Andrew Naylor (born 12 August 1965) is a British former pair skater. With his skating partner, Cheryl Peake, he became a six-time British national champion. The pair finished 12th at the 1988 Winter Olympics in Calgary, Alberta, Canada. Other notable results for the pair included fifth-place finishes at the European Figure Skating Championships in 1987 and 1989, and a ninth place at the 1987 World Championships.
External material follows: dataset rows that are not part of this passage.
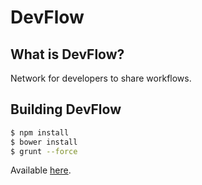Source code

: DevFlow
==============

## What is DevFlow?
Network for developers to share workflows.

## Building DevFlow
```sh
$ npm install
$ bower install
$ grunt --force
```

Available [here](https://devflow.firebaseapp.com).
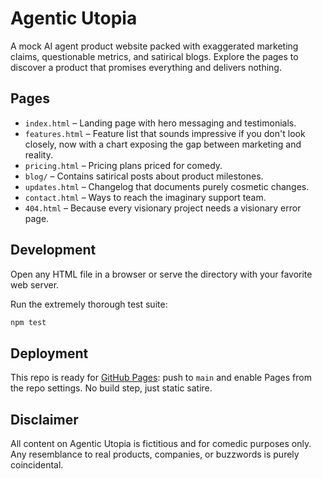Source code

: # Agentic Utopia

A mock AI agent product website packed with exaggerated marketing claims, questionable metrics, and satirical blogs. Explore the pages to discover a product that promises everything and delivers nothing.

## Pages

- `index.html` – Landing page with hero messaging and testimonials.
- `features.html` – Feature list that sounds impressive if you don't look closely, now with a chart exposing the gap between marketing and reality.
- `pricing.html` – Pricing plans priced for comedy.
- `blog/` – Contains satirical posts about product milestones.
- `updates.html` – Changelog that documents purely cosmetic changes.
- `contact.html` – Ways to reach the imaginary support team.
- `404.html` – Because every visionary project needs a visionary error page.

## Development

Open any HTML file in a browser or serve the directory with your favorite web server.

Run the extremely thorough test suite:

```bash
npm test
```

## Deployment

This repo is ready for [GitHub Pages](https://pages.github.com/): push to `main` and enable Pages from the repo settings. No build step, just static satire.

## Disclaimer

All content on Agentic Utopia is fictitious and for comedic purposes only.
Any resemblance to real products, companies, or buzzwords is purely coincidental.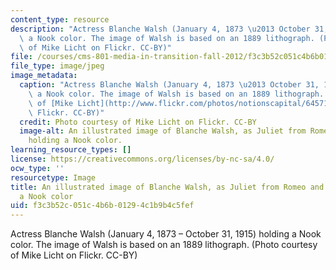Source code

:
 ```yaml
---
content_type: resource
description: "Actress Blanche Walsh (January 4, 1873 \u2013 October 31, 1915) holding\
  \ a Nook color. The image of Walsh is based on an 1889 lithograph. (Photo courtesy\
  \ of Mike Licht on Flickr. CC-BY)"
file: /courses/cms-801-media-in-transition-fall-2012/f3c3b52c051c4b6b01294c1b9b4c5fef_cms-801f12-th.jpg
file_type: image/jpeg
image_metadata:
  caption: "Actress Blanche Walsh (January 4, 1873 \u2013 October 31, 1915) holding\
    \ a Nook color. The image of Walsh is based on an 1889 lithograph. (Photo courtesy\
    \ of [Mike Licht](http://www.flickr.com/photos/notionscapital/6457180637/) on\
    \ Flickr. CC-BY)"
  credit: Photo courtesy of Mike Licht on Flickr. CC-BY
  image-alt: An illustrated image of Blanche Walsh, as Juliet from Romeo and Juliet,
    holding a Nook color.
learning_resource_types: []
license: https://creativecommons.org/licenses/by-nc-sa/4.0/
ocw_type: ''
resourcetype: Image
title: An illustrated image of Blanche Walsh, as Juliet from Romeo and Juliet, holding
  a Nook color
uid: f3c3b52c-051c-4b6b-0129-4c1b9b4c5fef
---
```

Actress Blanche Walsh (January 4, 1873 – October 31, 1915) holding a Nook color. The image of Walsh is based on an 1889 lithograph. (Photo courtesy of Mike Licht on Flickr. CC-BY)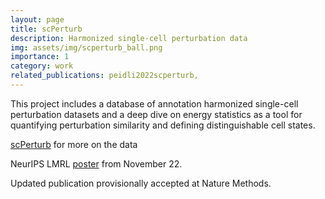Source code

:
 ```yaml
---
layout: page
title: scPerturb
description: Harmonized single-cell perturbation data
img: assets/img/scperturb_ball.png
importance: 1
category: work
related_publications: peidli2022scperturb,
---
```


This project includes a database of annotation harmonized single-cell perturbation datasets and a deep dive on energy statistics as a tool for quantifying perturbation similarity and defining distinguishable cell states. 

[scPerturb](scperturb.org) for more on the data

NeurIPS LMRL [poster](https://youtu.be/ubrQetpNIGs) from November 22. 

Updated publication provisionally accepted at Nature Methods.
Before his partnership with Peake, Naylor competed with Maxine Hague.

== Results ==
=== With Peake ===

International
| Event | 85–86 | 86–87 | 87–88 | 88–89 | 89–90 | 90–91 | 91–92 |
| Winter Olympics |  |  | 12th |  |  |  |  |
| World Champ. | 12th | 9th | 12th | 11th |  | 13th |  |
| European Champ. | 10th | 5th | 8th | 5th | 8th | 8th | 9th |
| Inter. de Paris |  |  |  |  |  | 4th |  |
| Skate America |  | 7th | 9th |  |  | 8th |  |
| Skate Canada |  | 8th | 4th |  |  |  |  |
National
| British Champ. |  | 1st | 1st | 1st | 1st | 1st | 1st |

=== With Hague ===

National
| Event | 1984–85 |
| British Championships | 3rd |

== Post-competitive career ==
Naylor currently coaches at Richard J. Codey Arena. He is also the founder of Edge Skate Shop in West Orange, New Jersey.